Groot trucks will be a weekly sight in each Naperville neighborhood starting May 1 as the waste hauler takes over the city's garbage, recycling and yard waste collection under a 10-year contract.
The pact keeps the monthly fee for residents close to flat in the first year, with $12.95 due per household, up 6 cents from the $12.89 residents pay to Waste Management.
That's a far cry from the 15 percent increase the city feared would be the case when officials made projections last year, Mayor Steve Chirico said. The city council approved the contract Wednesday night.
"This is a great contract for the city," Chirico said, " ... a great deal for our residents."
Residents will have to pay $2.25 for each yard waste sticker, up from the $2.10 now. Sticker prices will rise to $2.50 in the third year of the contract and $2.75 in the sixth year.
But in this contract, Christmas tree collection is included free, no separate fee. Residents can continue to use their city-issued bins for garbage and recycling storage. And Groot will develop a customized website for Naperville residents, designate two customer service representatives to answering residents' questions, and create a smartphone app that can provide text alerts about holiday collection schedules and weather delays, as well as regular collection procedures.
The contract will cost the city $7.3 million in the first year and increase in price by 2.8 percent each year. For the city's second-largest yearly expense, behind health insurance for employees, City Manager Doug Krieger said the known stability of a 10-year pact is a big plus.
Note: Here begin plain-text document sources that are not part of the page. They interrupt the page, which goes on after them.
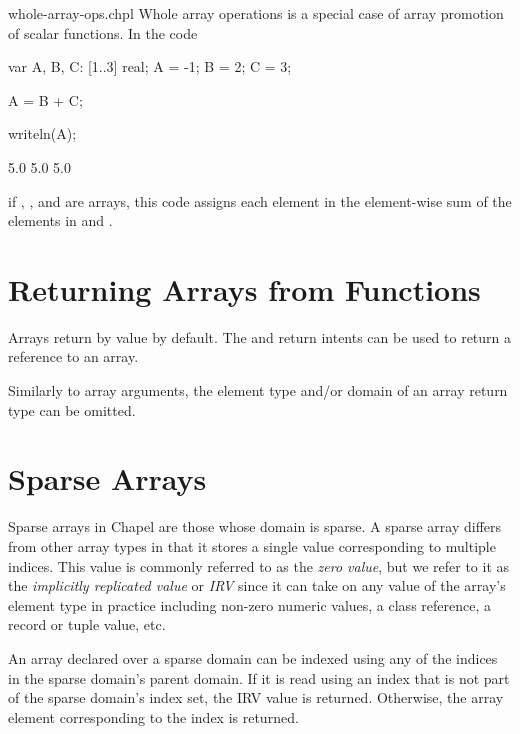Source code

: \begin{chapelexample}{whole-array-ops.chpl}
Whole array operations is a special case of array promotion of scalar
functions.  In the code
\begin{chapelpre}
var A, B, C: [1..3] real;
A = -1;
B = 2;
C = 3;
\end{chapelpre}
\begin{chapel}
A = B + C;
\end{chapel}
\begin{chapelpost}
writeln(A);
\end{chapelpost}
\begin{chapeloutput}
5.0 5.0 5.0
\end{chapeloutput}
if , , and  are arrays, this code assigns each
element in  the element-wise sum of the elements in 
and .
\end{chapelexample}


\section{Returning Arrays from Functions}
\label{Returning_Arrays_from_Functions}

Arrays return by value by default. The  and 
return intents can be used to return a reference to an array.

Similarly to array arguments, the element type and/or domain of an array return
type can be omitted.


\section{Sparse Arrays}
\label{Sparse_Arrays}

Sparse arrays in Chapel are those whose domain is sparse.  A
sparse array differs from other array types in that it stores a single
value corresponding to multiple indices.  This value is commonly
referred to as the \emph{zero value}, but we refer to it as the
\emph{implicitly replicated value} or \emph{IRV} since it can take
on any value of the array's element type in practice including
non-zero numeric values, a class reference, a record or tuple value,
etc.

An array declared over a sparse domain can be indexed using any of the
indices in the sparse domain's parent domain.  If it is read using an
index that is not part of the sparse domain's index set, the IRV value
is returned.  Otherwise, the array element corresponding to the index
is returned.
As Groot prepares to collect from roughly 42,000 households in Naperville, Senior Assistant City Attorney Pat Lord said the company is purchasing new vehicles to make the rounds. Those vehicles initially will run on diesel but will be converted to run on compressed natural gas once a fueling station opens in Naperville.
Under a separate deal the city council approved Wednesday, a fuel company called Trillium will lease an acre of land near the Test Track on Jefferson Avenue and build a compressed natural gas fueling station there by July 30, 2019.
Groot is one of two firms that have committed to minimum purchase agreements with Trillium.
"It's great to have a few partners step up and guarantee that they'll use it, one being our new trash hauler, and Ozinga, which already uses some CNG trucks," city council member Paul Hinterlong said about the Mokena-based concrete manufacturer, which has been operating mixing trucks powered by CNG since 2011. "I'm glad to see this finally coming through."
The fueling station has been on the city's to-do list since at least 2014, but Dick Dublinski, public works director, said officials held off until a partner could be found to build and operate the facility without taxpayer expense.
Trillium will build the estimated $2 million facility using a $300,000 grant the city secured from Drive Clean Chicago and will pay the city $1,500 a month to lease the land for the station under a 10-year deal. The city plans to convert some of its 580 fleet vehicles to use the fuel. More than 50 it owns now are eligible for conversion.
"CNG is starting to become one of the new fuels," city council member John Krummen said. "It's very forward-thinking."